Thank you for writing this Elizabeth. Saying the things that we are not supposed to say falls to the artists, and it is vital to all of us that those things get said.

I held my breath it seems like the whole time you two were over there, because I wanted for you to have frivolous moments of buying Hello Kitty vending machines. Frivolous moments to balance out the horror filled ones.

We are all dying, but some of us can pretend we aren't. I hope you finish that letter to Miyazaki, and send it, (I often write letters and then don't mail them.) because I think that something gorgeous could come out of it.

Mostly I'm just sending love. Your writing has changed me. I'm grateful for you.

Perpetual Beginner said...

That was a difficult post to read, but a good one.

We (North Americans at least) are very afraid of death and dying. We try to avoid noticing their existence or mentioning them.

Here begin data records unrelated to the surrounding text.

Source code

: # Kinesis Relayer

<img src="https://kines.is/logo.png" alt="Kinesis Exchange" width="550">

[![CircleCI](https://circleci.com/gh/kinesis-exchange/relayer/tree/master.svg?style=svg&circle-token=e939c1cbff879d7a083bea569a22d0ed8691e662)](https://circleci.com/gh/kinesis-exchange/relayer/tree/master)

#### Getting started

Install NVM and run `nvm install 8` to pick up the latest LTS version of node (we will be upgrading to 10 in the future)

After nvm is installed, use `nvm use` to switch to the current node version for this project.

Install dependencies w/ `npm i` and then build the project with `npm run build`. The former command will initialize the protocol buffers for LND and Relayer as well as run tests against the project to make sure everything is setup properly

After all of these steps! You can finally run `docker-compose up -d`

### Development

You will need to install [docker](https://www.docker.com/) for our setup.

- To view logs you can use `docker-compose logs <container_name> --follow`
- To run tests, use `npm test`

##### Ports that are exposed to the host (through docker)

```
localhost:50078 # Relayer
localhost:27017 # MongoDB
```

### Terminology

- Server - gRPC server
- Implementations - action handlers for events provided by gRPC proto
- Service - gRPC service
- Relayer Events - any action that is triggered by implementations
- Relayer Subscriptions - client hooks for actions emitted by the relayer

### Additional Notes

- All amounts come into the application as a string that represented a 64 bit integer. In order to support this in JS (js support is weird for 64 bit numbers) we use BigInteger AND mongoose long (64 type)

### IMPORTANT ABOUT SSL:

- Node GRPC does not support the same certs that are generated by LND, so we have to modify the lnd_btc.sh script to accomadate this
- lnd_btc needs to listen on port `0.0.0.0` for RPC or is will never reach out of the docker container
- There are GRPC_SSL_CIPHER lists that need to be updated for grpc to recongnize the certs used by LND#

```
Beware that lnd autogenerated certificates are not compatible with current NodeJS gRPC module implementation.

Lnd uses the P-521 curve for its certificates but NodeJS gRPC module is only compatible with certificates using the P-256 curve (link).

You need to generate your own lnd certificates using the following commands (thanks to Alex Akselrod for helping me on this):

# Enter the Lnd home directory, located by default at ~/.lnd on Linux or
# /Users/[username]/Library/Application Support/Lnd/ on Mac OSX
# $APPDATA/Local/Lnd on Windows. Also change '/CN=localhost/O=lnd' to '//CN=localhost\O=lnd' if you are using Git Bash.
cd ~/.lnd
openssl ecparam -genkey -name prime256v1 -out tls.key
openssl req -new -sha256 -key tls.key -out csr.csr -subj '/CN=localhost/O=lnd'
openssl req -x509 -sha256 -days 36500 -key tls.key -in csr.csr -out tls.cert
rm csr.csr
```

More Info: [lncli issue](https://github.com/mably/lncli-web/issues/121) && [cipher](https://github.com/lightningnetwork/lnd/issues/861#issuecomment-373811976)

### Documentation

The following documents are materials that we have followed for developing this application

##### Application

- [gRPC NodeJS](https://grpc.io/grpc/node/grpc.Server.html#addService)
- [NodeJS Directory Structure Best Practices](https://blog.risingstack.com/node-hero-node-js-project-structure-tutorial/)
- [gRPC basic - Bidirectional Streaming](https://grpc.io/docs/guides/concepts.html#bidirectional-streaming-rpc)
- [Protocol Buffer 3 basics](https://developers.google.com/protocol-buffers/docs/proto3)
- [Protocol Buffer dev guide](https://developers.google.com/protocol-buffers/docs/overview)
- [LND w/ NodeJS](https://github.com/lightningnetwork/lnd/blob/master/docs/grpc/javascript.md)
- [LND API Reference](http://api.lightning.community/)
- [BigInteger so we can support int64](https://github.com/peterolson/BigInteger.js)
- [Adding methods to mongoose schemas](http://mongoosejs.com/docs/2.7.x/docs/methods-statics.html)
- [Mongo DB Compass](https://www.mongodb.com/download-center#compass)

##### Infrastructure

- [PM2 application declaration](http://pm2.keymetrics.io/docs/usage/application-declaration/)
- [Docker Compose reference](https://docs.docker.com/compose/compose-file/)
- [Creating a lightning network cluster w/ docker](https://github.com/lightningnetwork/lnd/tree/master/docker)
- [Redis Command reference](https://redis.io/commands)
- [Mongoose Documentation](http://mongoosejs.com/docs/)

When someone talks frankly about their own mortality - especially when it's impending mortality - there's a tendancy to resent them, to change the subject, to do anything other than actually face the truth that the people we know and we ourselves will suffer and die.

I wish I could give you all the good things you deserve. It hurts that all I can do is read and respond - to be one more ear listening for as long as you need me to listen.

Cindy

cheryl g said...

Just so you know, I intend to take the entire journey with you and Linda. Love you both Sis!

Dawn Allenbach said...

I watched an episode of Babylon 5 this morning, and there was a great line: "If you find yourself falling off a cliff, you might as well try to fly."

You're already flying.

Lene Andersen said...

A-hem. That should be "for making it about truth and not covering up."

I figger you know that.

Victor Kellar said...

Thank you for that. Your honesty and your insight has opened a door inside me that has been closed for a long time.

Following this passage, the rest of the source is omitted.